Dataset entries
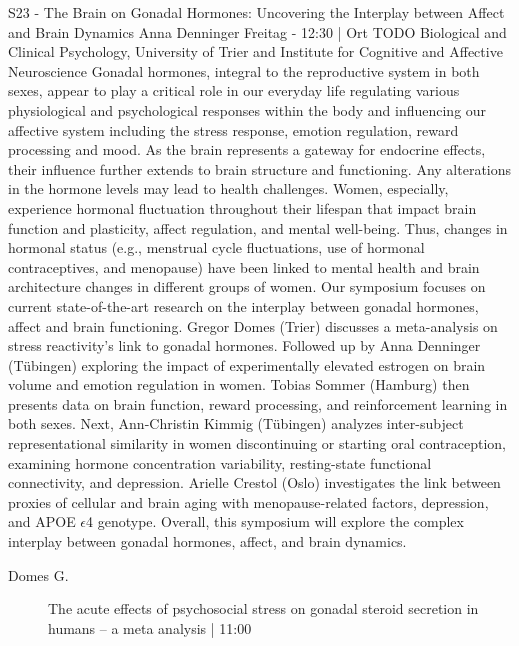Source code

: 
            \begin{symposium}
            {S23 - The Brain on Gonadal Hormones: Uncovering the Interplay between Affect and Brain Dynamics}
            {Anna Denninger}
            {Freitag  - 12:30 | Ort TODO}
            {Biological and Clinical Psychology, University of Trier and Institute for Cognitive and Affective Neuroscience}
            Gonadal hormones, integral to the reproductive system in both sexes, appear to play a critical role in our everyday life regulating various physiological and psychological responses within the body and influencing our affective system including the stress response, emotion regulation, reward processing and mood. As the brain represents a gateway for endocrine effects, their influence further extends to brain structure and functioning. Any alterations in the hormone levels may lead to health challenges. Women, especially, experience hormonal fluctuation throughout their lifespan that impact brain function and plasticity, affect regulation, and mental well-being. Thus, changes in hormonal status (e.g., menstrual cycle fluctuations, use of hormonal contraceptives, and menopause) have been linked to mental health and brain architecture changes in different groups of women. Our symposium focuses on current state-of-the-art research on the interplay between gonadal hormones, affect and brain functioning. Gregor Domes (Trier) discusses a meta-analysis on stress reactivity’s link to gonadal hormones. Followed up by Anna Denninger (Tübingen) exploring the impact of experimentally elevated estrogen on brain volume and emotion regulation in women. Tobias Sommer (Hamburg) then presents data on brain function, reward processing, and reinforcement learning in both sexes. Next, Ann-Christin Kimmig (Tübingen) analyzes inter-subject representational similarity in women discontinuing or starting oral contraception, examining hormone concentration variability, resting-state functional connectivity, and depression. Arielle Crestol (Oslo) investigates the link between proxies of cellular and brain aging with menopause-related factors, depression, and APOE $\epsilon$4 genotype. Overall, this symposium will explore the complex interplay between gonadal hormones, affect, and brain dynamics.
            \begin{description}    
            
                \item [ Domes G.] The acute effects of psychosocial stress on gonadal steroid secretion in humans – a meta analysis \textcolor{mygray}{ | 11:00}    
                

\end{description}
\end{symposium}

Task statement
Pictures are to be dropped; the lines from the start of the entries above through the line with "Clinical Psychology, University" are to be given again verbatim.

Answer
Source code

: 
            \begin{symposium}
            {S23 - The Brain on Gonadal Hormones: Uncovering the Interplay between Affect and Brain Dynamics}
            {Anna Denninger}
            {Freitag  - 12:30 | Ort TODO}
            {Biological and Clinical Psychology, University of Trier and Institute for Cognitive and Affective Neuroscience}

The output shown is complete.